Access struct property by name

Here is a simple go program that is not working :

package main
import "fmt"

type Vertex struct {
    X int
    Y int
}

func main() {
    v := Vertex{1, 2}
    fmt.Println(getProperty(&v, "X"))
}

func getProperty(v *Vertex, property string) (string) {
    return v[property]
}

Error:

prog.go:18: invalid operation: v[property] (index of type *Vertex)

What I want is to access the Vertex X property using its name. If I do v.X it works, but v["X"] doesn't.

Can someone tell me how to make this work ?


Solution 1:

Most code shouldn't need this sort of dynamic lookup. It's inefficient compared to direct access (the compiler knows the offset of the X field in a Vertex structure, it can compile v.X to a single machine instruction, whereas a dynamic lookup will need some sort of hash table implementation or similar). It's also inhibits static typing: the compiler has no way to check that you're not trying to access unknown fields dynamically, and it can't know what the resulting type should be.

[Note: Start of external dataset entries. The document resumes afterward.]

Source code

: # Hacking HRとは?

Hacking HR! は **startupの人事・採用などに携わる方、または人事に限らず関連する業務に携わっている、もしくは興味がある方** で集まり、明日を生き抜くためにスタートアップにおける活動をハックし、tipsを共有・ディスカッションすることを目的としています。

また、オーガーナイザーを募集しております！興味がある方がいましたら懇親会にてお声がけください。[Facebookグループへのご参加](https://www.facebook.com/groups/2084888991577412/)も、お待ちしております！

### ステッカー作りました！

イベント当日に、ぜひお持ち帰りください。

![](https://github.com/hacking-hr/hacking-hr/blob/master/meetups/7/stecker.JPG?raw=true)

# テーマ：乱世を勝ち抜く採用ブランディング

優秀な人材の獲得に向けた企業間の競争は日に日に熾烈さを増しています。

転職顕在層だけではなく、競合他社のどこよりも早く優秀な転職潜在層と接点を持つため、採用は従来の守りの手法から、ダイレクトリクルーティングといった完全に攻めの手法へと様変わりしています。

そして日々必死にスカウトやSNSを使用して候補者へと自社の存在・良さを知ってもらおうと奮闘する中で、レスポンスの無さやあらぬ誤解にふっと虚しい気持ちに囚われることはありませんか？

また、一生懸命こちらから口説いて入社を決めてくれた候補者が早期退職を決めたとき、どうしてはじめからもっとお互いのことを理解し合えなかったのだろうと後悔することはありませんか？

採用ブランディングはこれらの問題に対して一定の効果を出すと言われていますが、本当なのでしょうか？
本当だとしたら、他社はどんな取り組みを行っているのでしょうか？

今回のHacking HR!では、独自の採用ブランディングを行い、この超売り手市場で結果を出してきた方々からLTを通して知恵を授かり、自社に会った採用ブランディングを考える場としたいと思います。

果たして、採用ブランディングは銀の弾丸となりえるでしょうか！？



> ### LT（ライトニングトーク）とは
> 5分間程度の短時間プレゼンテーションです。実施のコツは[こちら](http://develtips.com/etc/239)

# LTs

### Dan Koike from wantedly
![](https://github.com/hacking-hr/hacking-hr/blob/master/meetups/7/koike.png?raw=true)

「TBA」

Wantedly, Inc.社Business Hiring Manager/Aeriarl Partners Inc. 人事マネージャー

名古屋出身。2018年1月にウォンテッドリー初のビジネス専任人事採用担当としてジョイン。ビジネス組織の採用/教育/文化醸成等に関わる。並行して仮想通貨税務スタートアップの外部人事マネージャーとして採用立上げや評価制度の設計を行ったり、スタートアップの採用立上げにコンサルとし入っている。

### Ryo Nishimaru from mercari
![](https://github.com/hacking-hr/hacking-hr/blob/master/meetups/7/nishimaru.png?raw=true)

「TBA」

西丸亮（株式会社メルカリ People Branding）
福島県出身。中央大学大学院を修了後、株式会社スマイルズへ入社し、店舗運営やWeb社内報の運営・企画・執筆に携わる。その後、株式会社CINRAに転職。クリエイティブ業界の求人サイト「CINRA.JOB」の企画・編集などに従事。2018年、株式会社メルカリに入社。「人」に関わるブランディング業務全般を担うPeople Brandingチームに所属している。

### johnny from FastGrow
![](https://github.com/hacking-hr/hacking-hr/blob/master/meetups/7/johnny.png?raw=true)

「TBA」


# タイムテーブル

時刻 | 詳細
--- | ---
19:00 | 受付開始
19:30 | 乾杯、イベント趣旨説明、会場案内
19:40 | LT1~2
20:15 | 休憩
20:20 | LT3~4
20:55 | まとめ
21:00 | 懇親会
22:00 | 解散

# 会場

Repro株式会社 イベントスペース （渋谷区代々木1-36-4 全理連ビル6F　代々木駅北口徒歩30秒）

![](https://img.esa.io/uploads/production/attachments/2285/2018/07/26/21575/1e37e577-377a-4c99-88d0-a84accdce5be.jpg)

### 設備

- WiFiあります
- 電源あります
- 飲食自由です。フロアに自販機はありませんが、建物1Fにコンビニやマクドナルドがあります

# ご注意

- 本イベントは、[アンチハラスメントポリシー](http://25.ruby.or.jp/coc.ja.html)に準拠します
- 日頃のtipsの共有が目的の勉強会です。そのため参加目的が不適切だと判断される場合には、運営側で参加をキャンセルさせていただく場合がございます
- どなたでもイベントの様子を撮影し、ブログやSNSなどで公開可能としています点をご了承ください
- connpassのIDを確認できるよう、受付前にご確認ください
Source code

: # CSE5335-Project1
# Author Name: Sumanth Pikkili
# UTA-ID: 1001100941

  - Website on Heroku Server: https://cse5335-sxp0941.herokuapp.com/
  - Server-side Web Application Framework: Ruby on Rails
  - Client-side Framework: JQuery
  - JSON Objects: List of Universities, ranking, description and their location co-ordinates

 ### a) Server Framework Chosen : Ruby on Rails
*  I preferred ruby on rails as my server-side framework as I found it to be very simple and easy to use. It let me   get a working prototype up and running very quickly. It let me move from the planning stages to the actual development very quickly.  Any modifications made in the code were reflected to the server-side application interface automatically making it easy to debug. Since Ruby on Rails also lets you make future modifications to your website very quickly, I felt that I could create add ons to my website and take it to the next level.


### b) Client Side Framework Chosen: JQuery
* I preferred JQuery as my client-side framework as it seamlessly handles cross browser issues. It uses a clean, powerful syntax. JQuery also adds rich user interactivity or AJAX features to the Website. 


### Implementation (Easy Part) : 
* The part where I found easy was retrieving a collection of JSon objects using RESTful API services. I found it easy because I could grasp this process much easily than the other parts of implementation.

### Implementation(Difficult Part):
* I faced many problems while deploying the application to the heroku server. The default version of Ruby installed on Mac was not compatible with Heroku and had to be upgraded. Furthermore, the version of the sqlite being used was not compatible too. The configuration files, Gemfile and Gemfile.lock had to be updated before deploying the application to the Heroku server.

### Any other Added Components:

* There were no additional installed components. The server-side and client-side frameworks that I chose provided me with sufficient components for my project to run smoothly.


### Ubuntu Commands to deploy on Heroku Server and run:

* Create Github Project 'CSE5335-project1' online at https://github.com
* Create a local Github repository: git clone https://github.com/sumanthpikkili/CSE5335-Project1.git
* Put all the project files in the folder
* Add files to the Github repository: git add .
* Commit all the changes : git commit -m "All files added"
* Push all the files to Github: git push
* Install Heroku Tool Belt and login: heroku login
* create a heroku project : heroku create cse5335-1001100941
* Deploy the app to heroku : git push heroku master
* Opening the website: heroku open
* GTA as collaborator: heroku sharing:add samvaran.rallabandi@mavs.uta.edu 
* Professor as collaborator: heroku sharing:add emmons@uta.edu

But... the language provides a reflect module for the rare times you need this.

package main

import "fmt"
import "reflect"

type Vertex struct {
    X int
    Y int
}

func main() {
    v := Vertex{1, 2}
    fmt.Println(getField(&v, "X"))
}

func getField(v *Vertex, field string) int {
    r := reflect.ValueOf(v)
    f := reflect.Indirect(r).FieldByName(field)
    return int(f.Int())
}

There's no error checking here, so you'll get a panic if you ask for a field that doesn't exist, or the field isn't of type int. Check the documentation for reflect for more details.

Solution 2:

You now have the project oleiade/reflections which allows you to get/set fields on struct value or pointers.
It makes using the reflect package less tricky.

s := MyStruct {
    FirstField: "first value",
    SecondField: 2,
    ThirdField: "third value",
}

fieldsToExtract := []string{"FirstField", "ThirdField"}

for _, fieldName := range fieldsToExtract {
    value, err := reflections.GetField(s, fieldName)
    DoWhatEverWithThatValue(value)
}


// In order to be able to set the structure's values,
// a pointer to it has to be passed to it.
_ := reflections.SetField(&s, "FirstField", "new value")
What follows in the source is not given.